Try it
Whenever a line in the material below includes "homogeneous", copy that line.

Entries shown
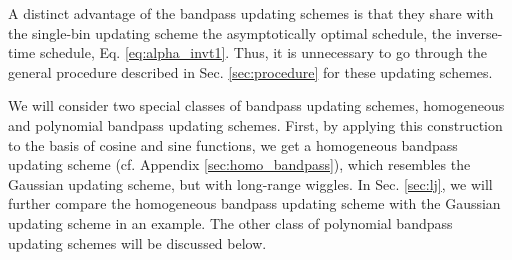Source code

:\documentclass[preprint, superscriptaddress, floatfix]{revtex4-1}
\newcommand{\note}[1]{{\color{DarkGreen}\footnotesize \textsc{Note.} #1}}
\begin{document}
A distinct advantage of the bandpass updating schemes
is that they share with the single-bin updating scheme
the asymptotically optimal schedule,
the inverse-time schedule, Eq. \eqref{eq:alpha_invt1}.
%
Thus, it is unnecessary to go through the general procedure
described in Sec. \ref{sec:procedure}
for these updating schemes.

We will consider two special classes of bandpass updating schemes,
homogeneous and polynomial bandpass updating schemes.
%
%
First,
by applying this construction to the basis of cosine and sine functions,
we get a homogeneous bandpass updating scheme
(cf. Appendix \ref{sec:homo_bandpass}),
which resembles the Gaussian updating scheme,
but with long-range wiggles.
%
In Sec. \ref{sec:lj},
we will further compare
the homogeneous bandpass updating scheme
with the Gaussian updating scheme
in an example.
%
%
%
The other class of polynomial bandpass updating schemes will be discussed below.

\end{document}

Answer section
homogeneous and polynomial bandpass updating schemes.
we get a homogeneous bandpass updating scheme
the homogeneous bandpass updating scheme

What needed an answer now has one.